I say all this because I think the modern church needs a new awareness of Jesus Christ, high and lifted up, and in charge. There’s a dangerous lack of reverence in many Christians’ lives. When you see Jesus in glory I think He’s going to surprise you. John’s description of “His eyes like a flame of fire” sounds like a very penetrating gaze, seeing into everybody’s heart. One day the loving, saving Jesus will stand as the judge over all mankind.
Whenever people really encounter God, they get humble. Isaiah said, “Woe is me, I am undone,” and when Peter saw Jesus’ power displayed, he said “Depart from me, I am a sinful man.”

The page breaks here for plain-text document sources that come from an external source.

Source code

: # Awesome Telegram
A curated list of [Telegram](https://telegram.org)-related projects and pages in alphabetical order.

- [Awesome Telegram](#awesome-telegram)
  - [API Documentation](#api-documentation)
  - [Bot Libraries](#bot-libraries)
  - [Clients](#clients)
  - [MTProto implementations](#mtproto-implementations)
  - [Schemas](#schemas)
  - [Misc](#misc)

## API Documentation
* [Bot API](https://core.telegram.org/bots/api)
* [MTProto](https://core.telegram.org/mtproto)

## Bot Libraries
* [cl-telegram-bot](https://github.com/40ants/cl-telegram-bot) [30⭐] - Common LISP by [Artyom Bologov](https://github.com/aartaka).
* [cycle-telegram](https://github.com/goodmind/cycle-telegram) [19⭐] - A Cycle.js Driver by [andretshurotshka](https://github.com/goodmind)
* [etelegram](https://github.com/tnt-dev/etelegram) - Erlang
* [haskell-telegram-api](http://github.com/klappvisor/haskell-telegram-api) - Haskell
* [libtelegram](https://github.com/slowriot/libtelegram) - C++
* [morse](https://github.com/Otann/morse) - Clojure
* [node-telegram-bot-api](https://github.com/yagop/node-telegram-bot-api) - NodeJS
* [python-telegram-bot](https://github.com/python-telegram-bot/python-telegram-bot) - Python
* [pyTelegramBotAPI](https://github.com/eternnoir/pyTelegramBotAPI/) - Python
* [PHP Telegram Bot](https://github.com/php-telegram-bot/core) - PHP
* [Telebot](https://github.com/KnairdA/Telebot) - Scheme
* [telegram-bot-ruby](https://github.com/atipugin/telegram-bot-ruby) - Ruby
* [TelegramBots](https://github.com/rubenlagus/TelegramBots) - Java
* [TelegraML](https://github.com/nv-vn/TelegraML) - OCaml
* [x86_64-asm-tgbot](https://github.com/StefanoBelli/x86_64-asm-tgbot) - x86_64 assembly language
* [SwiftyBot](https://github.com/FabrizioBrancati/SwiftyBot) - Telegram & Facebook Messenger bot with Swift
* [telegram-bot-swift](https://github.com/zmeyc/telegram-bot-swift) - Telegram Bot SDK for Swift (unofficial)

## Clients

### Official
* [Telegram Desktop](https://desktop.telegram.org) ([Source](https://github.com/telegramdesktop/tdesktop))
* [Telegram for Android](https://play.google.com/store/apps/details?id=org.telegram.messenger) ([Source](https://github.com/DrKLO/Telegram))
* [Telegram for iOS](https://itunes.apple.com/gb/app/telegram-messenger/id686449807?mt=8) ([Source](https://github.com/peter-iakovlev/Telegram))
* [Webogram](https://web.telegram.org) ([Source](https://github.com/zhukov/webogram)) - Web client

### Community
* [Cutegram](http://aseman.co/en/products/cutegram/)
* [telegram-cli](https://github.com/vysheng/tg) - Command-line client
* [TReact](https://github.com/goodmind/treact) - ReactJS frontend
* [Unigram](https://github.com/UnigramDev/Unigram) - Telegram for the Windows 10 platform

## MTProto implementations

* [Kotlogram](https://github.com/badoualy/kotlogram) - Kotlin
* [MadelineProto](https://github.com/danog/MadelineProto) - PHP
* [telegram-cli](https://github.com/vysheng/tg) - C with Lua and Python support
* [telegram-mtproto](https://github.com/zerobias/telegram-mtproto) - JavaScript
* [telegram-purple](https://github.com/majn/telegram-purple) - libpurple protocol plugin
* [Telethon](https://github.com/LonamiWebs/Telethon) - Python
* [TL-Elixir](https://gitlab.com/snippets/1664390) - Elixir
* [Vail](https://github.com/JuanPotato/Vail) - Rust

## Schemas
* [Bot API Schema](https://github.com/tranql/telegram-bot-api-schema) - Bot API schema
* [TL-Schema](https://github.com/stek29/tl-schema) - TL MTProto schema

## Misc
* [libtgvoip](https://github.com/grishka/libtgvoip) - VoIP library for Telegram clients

So as we enter the Christmas season, we should remember the true identity of the baby in the manger. You might not be aware of it, but when Isaac Watts wrote the hymn “Joy to the World” he was writing about the second coming of Christ, not the first. As you sing words like “He rules the world with truth and grace,” keep that in mind. Remember to reverence Him, because He is God.